In its tercentenary year, Yale University is rethinking the American past.
Members of its History Faculty such as John Demos have redrawn the early history of the US, reconsidering the narratives established in the 19th and early 20th centuries.
Meanwhile, the Yale University Art Gallery, one of the country’s most impressive collection of pictures (how many regional galleries in Britain have paintings by Gauguin, van Gogh, Manet, Monet, Degas, Pollock, Rothko as well as numerous early Italian works and American applied arts?) has reinstalled its American galleries. These have reopened now and are an intriguing example of how museums can contribute to the currently ubiquitous national self-assessment.
Yale University Art Gallery is the oldest university art gallery in the Americas, established in 1832 (beating Harvard by 50 years). The original marble temple in which the painter John Trumbull was interred has long been demolished and the current building is the third home of the collections—part Renaissance of the early 20th century., part Louis Kahn’s not altogether appealing 1950s extension.
The Gallery has a particularly strong decorative art collection and Yale’s Art History department is exceptional among American universities in including a Professor of Decorative Arts, a post endowed in 1979.

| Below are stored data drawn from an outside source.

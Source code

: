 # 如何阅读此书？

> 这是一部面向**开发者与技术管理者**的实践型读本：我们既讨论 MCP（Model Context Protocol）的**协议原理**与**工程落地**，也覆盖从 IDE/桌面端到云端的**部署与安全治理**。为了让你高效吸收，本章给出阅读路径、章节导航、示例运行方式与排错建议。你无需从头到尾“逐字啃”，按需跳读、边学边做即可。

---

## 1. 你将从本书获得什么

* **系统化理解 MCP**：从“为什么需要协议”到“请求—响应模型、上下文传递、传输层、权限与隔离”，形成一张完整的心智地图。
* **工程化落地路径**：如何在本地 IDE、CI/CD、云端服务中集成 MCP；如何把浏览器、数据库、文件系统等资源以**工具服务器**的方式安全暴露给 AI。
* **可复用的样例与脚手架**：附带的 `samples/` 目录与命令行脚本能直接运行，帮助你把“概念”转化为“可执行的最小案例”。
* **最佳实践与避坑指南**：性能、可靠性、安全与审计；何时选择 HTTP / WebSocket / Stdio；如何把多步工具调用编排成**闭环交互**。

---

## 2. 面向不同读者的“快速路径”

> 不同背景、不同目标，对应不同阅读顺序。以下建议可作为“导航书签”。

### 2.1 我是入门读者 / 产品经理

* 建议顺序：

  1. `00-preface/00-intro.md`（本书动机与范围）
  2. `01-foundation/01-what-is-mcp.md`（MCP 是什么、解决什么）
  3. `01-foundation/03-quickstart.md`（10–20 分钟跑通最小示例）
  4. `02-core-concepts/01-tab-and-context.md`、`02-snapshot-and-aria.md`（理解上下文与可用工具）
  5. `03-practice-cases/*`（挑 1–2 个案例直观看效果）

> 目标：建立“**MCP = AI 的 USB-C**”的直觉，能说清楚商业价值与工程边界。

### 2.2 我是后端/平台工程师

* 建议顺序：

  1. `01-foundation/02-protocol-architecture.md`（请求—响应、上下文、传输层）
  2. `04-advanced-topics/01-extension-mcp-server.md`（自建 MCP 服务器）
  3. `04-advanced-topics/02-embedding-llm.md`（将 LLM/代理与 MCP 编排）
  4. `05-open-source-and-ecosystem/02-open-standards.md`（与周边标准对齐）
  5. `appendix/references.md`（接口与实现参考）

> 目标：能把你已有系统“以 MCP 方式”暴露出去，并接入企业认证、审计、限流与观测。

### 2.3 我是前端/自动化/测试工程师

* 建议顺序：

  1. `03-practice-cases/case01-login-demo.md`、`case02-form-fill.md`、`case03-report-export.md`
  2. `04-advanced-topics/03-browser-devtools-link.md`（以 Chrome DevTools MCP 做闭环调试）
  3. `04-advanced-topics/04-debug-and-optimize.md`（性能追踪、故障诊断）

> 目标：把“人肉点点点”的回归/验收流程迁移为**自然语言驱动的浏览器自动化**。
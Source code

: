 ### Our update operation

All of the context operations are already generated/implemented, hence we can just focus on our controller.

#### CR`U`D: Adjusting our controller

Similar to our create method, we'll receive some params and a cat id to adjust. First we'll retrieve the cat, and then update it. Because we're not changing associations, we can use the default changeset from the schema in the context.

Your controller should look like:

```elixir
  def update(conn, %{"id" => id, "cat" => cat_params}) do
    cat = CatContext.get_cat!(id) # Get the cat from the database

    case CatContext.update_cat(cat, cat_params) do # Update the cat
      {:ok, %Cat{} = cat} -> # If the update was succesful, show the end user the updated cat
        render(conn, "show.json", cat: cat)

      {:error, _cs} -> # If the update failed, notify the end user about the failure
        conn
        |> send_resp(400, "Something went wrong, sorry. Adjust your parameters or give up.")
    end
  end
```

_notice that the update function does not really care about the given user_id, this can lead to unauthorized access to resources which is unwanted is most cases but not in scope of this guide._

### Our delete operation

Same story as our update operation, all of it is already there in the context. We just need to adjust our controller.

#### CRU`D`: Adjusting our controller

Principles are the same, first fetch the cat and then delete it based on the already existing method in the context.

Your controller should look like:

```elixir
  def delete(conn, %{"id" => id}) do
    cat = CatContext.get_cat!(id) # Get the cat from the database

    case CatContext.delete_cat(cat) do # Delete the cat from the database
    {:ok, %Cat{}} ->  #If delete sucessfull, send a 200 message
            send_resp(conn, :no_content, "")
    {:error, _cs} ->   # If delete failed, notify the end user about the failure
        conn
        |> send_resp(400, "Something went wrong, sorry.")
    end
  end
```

In 1973 the American decorative arts were reinstalled by two firms called the Cambridge Seven and Chermayeff and Geismar. This installation was revolutionary at the time. The exhibits were much more dramatically shown than they had been in any of the genteel line-up-the-objects-on-a-plinth displays current until then (and still prevalent in many large American and European museums).
At Yale the objects were arranged in a series of white spaces, forming a maze-like progress which concealed the fine proportions of the original galleries. The visual centrepiece was a gallery in which early American chairs were daringly hung on the walls, their legs protruding towards the visitor, demanding to be regarded as crafted works of art. For the first time this installation applied modernist techniques to the display of furniture and ceramics, an effect that has been widely admired and imitated.
By the 1990s, however, the galleries had grown tired and outdated. In the present scheme, carried out under the direction of Patricia Kane, curator of American decorative arts, and Helen Cooper, curator of American paintings and sculpture, with Stephen Saitas as designer, the long gallery (originally intended for pictures annexed for the 1973 display) has been rearranged as a showplace for the American painting.and the columns and cornices concealed in the 70s have ben restored to view.
On either side of this gallery and beyond it, a series of rooms show a sample of the decorative art holdings. While a subdued modernist approach is maintained with a reference in one bay to the hanging chair aesthetic, the new display examines a number of issues which were not high on the agenda in 1973.
The selection of exhibits favoured in both American art museums and house museums was established over a hundred years ago, under the influence of such books as Irving Lyon’s The Colonial Furniture of New England, of 1881. Lyon and his colleagues interpreted the history of American furniture through centres on the Eastern Seaboard strongly related to the colonial past, notably Massachusetts, Rhode Island and Connecticut, New York and Philadelphia. Furniture and other objects that showed English influence or was shaped by the descendants of English settlers, was given the fullest treatment. Native American artefacts were relegated to the “inferior” category of ethnographic galleries and any connection between Native American and white art was suppressed. The influence of Dutch settlers in New Jersey, the French Huguenots in the north or the French Catholics in Louisiana, or of the Spanish, was also discounted. Nothing overtly Catholic (or indeed Jewish) was put on view in a society culturally dominated by Anglo-Saxon protestants. Objects of common usage, simple furniture or ceramics, were not included in museums displays dedicated to high art but relegated to re-created villages in rural settings such as Historic Deerfield, Massachusetts.
The aim of such displays was to illustrate the riches of American civilisation by showing its potential to create decorative art of high quality and workmanship. They also aimed to create an impression of the strength, the purity, the virtue of the (primarily) 18th- and early 19th-century society that created such objects.
Today new attitudes apply. The displays, organised on broadly chronological lines, explore the cultural diversity of early American culture and include an intriguing mixture of “ordinary” objects contrasted with luxurious productions.
The two period rooms from a house close to New Haven, installed with much imaginative reconstruction in the 1920s and now structurally (if not emotionally) immovable, have been theatrically lit so that they function as a backdrop to the showcases. For the first time, furniture, glass, silver and ceramics are shown close together, emphasising the visual relationships between them.
The story is brought up to date whereas the collection used to peter out around 1830. The 20th-century is vividly represented by a gallery that continues to acquire actively: from objects designed by Eames and Saarinen to a Utility Cart of 1985.
At a time when interest in the decorative arts seems to be on the wane, and when museums still have not altogether solved the difficult problem of displaying objects primarily intended for domestic use in the alien setting of a museum, the intelligent and sensitive approach applied in these galleries deserves as much applause, in its understated way, as its predecessor received in 1973.